● SUPPLIED INFORMATION:
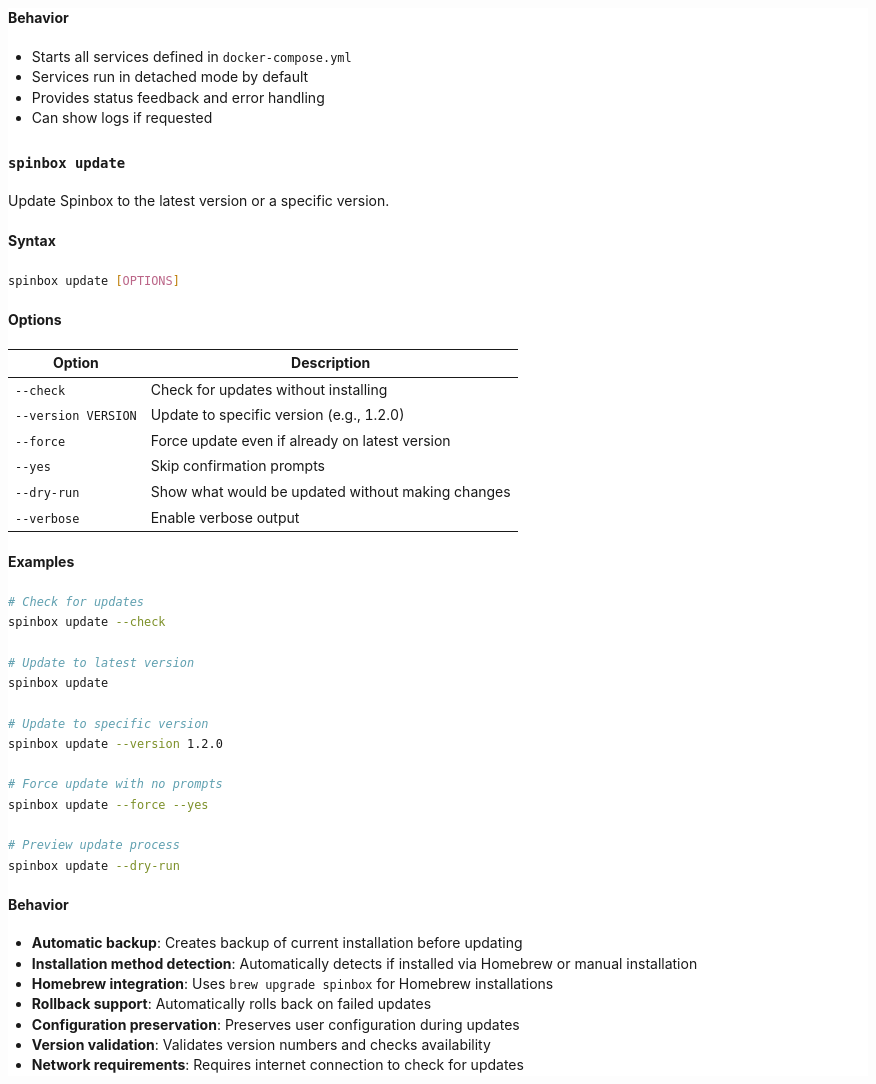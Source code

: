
 ```bash
```

#### Behavior
- Starts all services defined in `docker-compose.yml`
- Services run in detached mode by default
- Provides status feedback and error handling
- Can show logs if requested

### `spinbox update`

Update Spinbox to the latest version or a specific version.

#### Syntax
```bash
spinbox update [OPTIONS]
```

#### Options
| Option | Description |
|--------|-------------|
| `--check` | Check for updates without installing |
| `--version VERSION` | Update to specific version (e.g., 1.2.0) |
| `--force` | Force update even if already on latest version |
| `--yes` | Skip confirmation prompts |
| `--dry-run` | Show what would be updated without making changes |
| `--verbose` | Enable verbose output |

#### Examples
```bash
# Check for updates
spinbox update --check

# Update to latest version
spinbox update

# Update to specific version
spinbox update --version 1.2.0

# Force update with no prompts
spinbox update --force --yes

# Preview update process
spinbox update --dry-run
```

#### Behavior
- **Automatic backup**: Creates backup of current installation before updating
- **Installation method detection**: Automatically detects if installed via Homebrew or manual installation
- **Homebrew integration**: Uses `brew upgrade spinbox` for Homebrew installations
- **Rollback support**: Automatically rolls back on failed updates
- **Configuration preservation**: Preserves user configuration during updates
- **Version validation**: Validates version numbers and checks availability
- **Network requirements**: Requires internet connection to check for updates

● WHAT IS BEING ASKED:
Leave the images out. Set down all of the material above exactly.

● TASK ANSWER:
Source code

:
 ```bash
```

#### Behavior
- Starts all services defined in `docker-compose.yml`
- Services run in detached mode by default
- Provides status feedback and error handling
- Can show logs if requested

### `spinbox update`

Update Spinbox to the latest version or a specific version.

#### Syntax
```bash
spinbox update [OPTIONS]
```

#### Options
| Option | Description |
|--------|-------------|
| `--check` | Check for updates without installing |
| `--version VERSION` | Update to specific version (e.g., 1.2.0) |
| `--force` | Force update even if already on latest version |
| `--yes` | Skip confirmation prompts |
| `--dry-run` | Show what would be updated without making changes |
| `--verbose` | Enable verbose output |

#### Examples
```bash
# Check for updates
spinbox update --check

# Update to latest version
spinbox update

# Update to specific version
spinbox update --version 1.2.0

# Force update with no prompts
spinbox update --force --yes

# Preview update process
spinbox update --dry-run
```

#### Behavior
- **Automatic backup**: Creates backup of current installation before updating
- **Installation method detection**: Automatically detects if installed via Homebrew or manual installation
- **Homebrew integration**: Uses `brew upgrade spinbox` for Homebrew installations
- **Rollback support**: Automatically rolls back on failed updates
- **Configuration preservation**: Preserves user configuration during updates
- **Version validation**: Validates version numbers and checks availability
- **Network requirements**: Requires internet connection to check for updates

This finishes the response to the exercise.